— What you have to do —
The answer must consist of each line below that contains the string "Hybrid".

— Dataset items —
=== Begin Enclosure ===
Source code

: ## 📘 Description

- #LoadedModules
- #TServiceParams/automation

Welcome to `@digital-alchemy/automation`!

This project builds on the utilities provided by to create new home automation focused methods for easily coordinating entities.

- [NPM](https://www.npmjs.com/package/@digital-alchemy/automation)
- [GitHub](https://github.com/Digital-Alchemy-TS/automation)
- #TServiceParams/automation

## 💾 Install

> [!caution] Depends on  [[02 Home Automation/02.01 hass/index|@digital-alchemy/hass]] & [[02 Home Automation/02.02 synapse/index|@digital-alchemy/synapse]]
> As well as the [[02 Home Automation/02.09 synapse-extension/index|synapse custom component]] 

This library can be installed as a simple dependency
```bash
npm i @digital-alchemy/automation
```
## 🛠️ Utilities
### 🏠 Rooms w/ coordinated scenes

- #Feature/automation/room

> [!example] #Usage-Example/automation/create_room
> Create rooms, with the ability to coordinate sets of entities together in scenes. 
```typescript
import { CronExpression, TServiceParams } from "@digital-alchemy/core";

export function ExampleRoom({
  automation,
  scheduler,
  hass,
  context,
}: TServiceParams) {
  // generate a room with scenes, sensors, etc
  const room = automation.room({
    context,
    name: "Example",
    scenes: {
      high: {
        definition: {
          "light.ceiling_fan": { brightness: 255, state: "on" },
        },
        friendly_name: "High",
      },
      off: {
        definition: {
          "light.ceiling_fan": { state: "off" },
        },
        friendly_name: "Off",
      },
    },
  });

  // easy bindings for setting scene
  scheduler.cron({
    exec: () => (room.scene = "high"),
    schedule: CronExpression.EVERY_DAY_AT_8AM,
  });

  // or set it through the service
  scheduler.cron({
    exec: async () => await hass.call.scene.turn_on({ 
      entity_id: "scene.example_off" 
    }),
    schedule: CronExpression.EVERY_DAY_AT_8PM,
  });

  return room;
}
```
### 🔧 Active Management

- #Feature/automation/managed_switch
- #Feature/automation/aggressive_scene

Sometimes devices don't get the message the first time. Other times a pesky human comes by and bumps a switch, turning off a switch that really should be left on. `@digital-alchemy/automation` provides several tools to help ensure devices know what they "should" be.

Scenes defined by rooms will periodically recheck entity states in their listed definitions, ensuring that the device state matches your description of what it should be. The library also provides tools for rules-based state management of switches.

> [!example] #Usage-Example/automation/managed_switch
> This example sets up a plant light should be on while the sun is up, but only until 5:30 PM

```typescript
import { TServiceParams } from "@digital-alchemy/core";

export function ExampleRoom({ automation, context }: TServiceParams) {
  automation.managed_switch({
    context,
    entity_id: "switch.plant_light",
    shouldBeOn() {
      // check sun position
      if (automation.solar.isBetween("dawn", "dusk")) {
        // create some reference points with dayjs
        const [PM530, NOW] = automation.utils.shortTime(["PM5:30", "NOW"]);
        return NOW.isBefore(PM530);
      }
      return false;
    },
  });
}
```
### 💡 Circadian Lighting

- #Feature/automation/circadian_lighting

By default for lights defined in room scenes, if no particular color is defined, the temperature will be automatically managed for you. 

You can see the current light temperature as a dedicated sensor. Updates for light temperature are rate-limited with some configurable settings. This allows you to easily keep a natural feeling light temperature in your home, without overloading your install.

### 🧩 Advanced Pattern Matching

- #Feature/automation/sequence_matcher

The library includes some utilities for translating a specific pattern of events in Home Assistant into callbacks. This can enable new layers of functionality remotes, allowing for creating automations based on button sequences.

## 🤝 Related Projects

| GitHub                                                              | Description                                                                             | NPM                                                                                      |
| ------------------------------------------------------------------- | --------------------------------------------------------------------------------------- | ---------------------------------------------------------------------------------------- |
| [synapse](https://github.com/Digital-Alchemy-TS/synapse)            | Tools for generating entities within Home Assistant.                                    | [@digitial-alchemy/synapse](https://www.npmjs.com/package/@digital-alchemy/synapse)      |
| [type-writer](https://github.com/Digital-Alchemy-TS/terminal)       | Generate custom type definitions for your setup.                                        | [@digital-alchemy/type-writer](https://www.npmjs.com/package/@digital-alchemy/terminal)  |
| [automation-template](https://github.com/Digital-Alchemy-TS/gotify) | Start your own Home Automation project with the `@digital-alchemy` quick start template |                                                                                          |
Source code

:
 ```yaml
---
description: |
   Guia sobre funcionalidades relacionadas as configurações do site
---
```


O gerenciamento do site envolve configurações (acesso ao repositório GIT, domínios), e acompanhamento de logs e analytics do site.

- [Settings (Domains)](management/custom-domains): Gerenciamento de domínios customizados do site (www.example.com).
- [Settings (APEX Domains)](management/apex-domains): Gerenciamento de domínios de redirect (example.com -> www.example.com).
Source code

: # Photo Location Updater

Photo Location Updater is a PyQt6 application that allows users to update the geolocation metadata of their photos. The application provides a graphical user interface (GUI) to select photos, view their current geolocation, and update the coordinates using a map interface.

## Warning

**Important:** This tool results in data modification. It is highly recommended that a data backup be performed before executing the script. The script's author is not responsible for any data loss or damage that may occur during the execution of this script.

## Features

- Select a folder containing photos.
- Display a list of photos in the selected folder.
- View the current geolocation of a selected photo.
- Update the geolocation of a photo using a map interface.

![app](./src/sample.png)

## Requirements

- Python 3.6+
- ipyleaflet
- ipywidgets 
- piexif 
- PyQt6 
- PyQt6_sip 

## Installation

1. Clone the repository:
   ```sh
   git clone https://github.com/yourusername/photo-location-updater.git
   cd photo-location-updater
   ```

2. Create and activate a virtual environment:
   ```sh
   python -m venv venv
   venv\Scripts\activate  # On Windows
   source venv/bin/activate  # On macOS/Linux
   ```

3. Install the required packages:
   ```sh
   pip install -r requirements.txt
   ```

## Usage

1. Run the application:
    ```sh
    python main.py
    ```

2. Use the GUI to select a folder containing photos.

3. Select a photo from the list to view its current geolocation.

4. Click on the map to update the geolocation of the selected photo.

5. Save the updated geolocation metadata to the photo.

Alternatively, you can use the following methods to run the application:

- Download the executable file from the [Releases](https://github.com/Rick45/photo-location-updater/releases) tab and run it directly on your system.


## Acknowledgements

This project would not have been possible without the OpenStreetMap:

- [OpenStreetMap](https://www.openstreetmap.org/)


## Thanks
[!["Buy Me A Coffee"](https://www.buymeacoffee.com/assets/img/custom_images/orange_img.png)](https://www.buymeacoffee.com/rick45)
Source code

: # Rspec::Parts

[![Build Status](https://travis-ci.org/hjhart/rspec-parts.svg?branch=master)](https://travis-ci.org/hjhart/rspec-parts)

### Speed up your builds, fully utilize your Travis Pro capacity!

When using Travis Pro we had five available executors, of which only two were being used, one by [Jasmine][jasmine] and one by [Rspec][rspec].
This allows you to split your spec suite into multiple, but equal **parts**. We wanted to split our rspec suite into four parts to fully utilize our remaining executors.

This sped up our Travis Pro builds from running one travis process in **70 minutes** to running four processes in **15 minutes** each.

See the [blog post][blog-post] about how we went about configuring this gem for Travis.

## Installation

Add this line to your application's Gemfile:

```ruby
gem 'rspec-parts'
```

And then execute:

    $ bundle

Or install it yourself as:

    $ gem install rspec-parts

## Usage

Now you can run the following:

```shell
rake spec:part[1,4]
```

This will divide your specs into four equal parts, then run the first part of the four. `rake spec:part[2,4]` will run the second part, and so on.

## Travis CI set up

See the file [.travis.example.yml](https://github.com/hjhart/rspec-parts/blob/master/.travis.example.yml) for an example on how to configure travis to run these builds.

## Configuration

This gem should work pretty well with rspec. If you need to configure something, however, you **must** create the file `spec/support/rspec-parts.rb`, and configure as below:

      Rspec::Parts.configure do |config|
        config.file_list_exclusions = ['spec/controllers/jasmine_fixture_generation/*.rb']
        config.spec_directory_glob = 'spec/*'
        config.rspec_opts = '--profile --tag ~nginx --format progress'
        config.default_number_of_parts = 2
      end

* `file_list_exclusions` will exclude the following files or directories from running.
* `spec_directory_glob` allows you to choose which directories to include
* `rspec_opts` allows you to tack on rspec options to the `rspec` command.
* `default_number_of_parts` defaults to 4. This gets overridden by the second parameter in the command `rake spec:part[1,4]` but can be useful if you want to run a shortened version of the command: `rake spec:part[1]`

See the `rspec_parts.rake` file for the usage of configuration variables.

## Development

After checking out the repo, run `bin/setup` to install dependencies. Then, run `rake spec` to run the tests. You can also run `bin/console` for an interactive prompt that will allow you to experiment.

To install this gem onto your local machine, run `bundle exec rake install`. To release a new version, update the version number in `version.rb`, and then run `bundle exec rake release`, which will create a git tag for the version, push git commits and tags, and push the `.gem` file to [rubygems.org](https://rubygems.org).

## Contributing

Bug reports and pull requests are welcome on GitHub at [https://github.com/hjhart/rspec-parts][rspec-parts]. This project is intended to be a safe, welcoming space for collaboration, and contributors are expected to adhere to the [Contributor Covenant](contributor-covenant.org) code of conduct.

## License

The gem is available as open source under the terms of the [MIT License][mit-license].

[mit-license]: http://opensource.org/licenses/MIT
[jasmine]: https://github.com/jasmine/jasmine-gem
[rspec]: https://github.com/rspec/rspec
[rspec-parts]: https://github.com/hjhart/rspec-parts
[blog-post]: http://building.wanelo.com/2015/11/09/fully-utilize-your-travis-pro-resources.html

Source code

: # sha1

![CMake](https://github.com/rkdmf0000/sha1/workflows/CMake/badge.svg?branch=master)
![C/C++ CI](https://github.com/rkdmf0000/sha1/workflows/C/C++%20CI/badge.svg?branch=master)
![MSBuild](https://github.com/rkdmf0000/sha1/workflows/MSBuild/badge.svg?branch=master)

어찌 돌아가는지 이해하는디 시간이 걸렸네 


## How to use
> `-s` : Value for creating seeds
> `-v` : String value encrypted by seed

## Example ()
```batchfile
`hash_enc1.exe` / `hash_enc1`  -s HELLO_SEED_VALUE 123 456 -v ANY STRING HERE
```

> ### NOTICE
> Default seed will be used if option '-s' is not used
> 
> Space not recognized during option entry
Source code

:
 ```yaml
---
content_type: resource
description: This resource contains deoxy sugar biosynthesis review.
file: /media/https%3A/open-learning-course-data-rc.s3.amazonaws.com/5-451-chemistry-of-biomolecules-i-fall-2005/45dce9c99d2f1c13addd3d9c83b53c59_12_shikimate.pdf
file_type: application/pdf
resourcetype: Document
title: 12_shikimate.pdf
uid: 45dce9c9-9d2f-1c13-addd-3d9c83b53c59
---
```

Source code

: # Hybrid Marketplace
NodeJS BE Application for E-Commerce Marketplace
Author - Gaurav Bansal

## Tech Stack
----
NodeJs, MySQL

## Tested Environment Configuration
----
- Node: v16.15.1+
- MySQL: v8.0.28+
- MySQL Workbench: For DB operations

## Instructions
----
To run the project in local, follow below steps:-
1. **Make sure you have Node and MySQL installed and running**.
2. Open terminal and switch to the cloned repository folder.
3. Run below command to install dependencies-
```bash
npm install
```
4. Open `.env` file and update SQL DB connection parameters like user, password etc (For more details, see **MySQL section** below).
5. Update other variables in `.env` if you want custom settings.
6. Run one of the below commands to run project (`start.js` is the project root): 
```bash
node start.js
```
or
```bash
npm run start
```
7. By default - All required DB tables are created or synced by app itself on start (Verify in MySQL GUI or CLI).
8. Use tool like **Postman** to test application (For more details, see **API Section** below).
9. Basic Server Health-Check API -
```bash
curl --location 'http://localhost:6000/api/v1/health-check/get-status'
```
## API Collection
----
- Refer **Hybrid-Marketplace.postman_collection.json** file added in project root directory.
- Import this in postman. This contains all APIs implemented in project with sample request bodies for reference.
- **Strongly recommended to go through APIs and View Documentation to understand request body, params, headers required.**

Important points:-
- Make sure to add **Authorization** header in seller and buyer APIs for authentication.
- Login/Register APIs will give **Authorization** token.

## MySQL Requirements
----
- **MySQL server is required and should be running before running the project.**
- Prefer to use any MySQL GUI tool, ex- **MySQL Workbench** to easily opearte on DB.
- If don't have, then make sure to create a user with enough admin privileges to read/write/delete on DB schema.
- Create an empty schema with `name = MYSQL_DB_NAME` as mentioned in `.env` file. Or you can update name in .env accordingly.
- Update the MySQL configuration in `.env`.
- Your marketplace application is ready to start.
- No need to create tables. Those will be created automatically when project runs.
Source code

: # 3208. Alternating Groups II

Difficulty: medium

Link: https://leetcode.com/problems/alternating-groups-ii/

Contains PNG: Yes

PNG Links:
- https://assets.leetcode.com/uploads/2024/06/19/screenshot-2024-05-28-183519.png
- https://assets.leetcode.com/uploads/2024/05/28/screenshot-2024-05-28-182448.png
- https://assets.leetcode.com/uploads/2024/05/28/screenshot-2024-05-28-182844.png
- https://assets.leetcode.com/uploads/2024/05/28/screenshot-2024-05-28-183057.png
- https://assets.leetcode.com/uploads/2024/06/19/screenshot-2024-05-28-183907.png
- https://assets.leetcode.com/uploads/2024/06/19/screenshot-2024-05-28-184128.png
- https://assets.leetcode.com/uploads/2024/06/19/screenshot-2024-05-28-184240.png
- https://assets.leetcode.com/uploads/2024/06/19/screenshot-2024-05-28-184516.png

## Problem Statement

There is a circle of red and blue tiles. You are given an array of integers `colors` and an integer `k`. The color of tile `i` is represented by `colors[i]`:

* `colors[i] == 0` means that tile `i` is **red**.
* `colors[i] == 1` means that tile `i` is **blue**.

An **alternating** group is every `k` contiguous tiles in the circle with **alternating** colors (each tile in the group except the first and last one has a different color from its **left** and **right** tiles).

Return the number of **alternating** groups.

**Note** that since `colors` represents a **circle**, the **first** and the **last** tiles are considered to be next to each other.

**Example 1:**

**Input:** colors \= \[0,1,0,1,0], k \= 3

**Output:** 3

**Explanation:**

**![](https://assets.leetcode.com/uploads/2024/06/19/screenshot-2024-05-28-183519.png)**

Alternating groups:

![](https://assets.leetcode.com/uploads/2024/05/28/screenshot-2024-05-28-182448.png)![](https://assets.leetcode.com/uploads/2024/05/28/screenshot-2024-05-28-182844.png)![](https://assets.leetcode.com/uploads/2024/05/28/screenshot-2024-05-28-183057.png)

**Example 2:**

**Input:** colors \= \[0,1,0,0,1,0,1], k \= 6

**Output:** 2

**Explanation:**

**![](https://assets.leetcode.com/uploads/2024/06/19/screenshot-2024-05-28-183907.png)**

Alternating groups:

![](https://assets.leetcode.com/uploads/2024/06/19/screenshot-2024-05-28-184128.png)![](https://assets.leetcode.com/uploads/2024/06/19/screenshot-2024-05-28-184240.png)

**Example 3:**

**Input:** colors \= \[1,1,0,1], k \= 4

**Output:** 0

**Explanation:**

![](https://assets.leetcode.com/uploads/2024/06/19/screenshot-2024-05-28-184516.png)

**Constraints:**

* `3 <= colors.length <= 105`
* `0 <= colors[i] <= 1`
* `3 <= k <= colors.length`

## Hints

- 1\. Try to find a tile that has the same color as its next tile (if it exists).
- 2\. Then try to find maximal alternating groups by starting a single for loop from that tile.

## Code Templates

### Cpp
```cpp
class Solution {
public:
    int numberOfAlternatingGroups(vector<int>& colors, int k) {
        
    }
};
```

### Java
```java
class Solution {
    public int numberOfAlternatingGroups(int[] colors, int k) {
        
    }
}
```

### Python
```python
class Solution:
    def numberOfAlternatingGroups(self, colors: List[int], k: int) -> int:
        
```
=== End Enclosure ===
— Solution to this task —
: # Hybrid Marketplace
- Refer **Hybrid-Marketplace.postman_collection.json** file added in project root directory.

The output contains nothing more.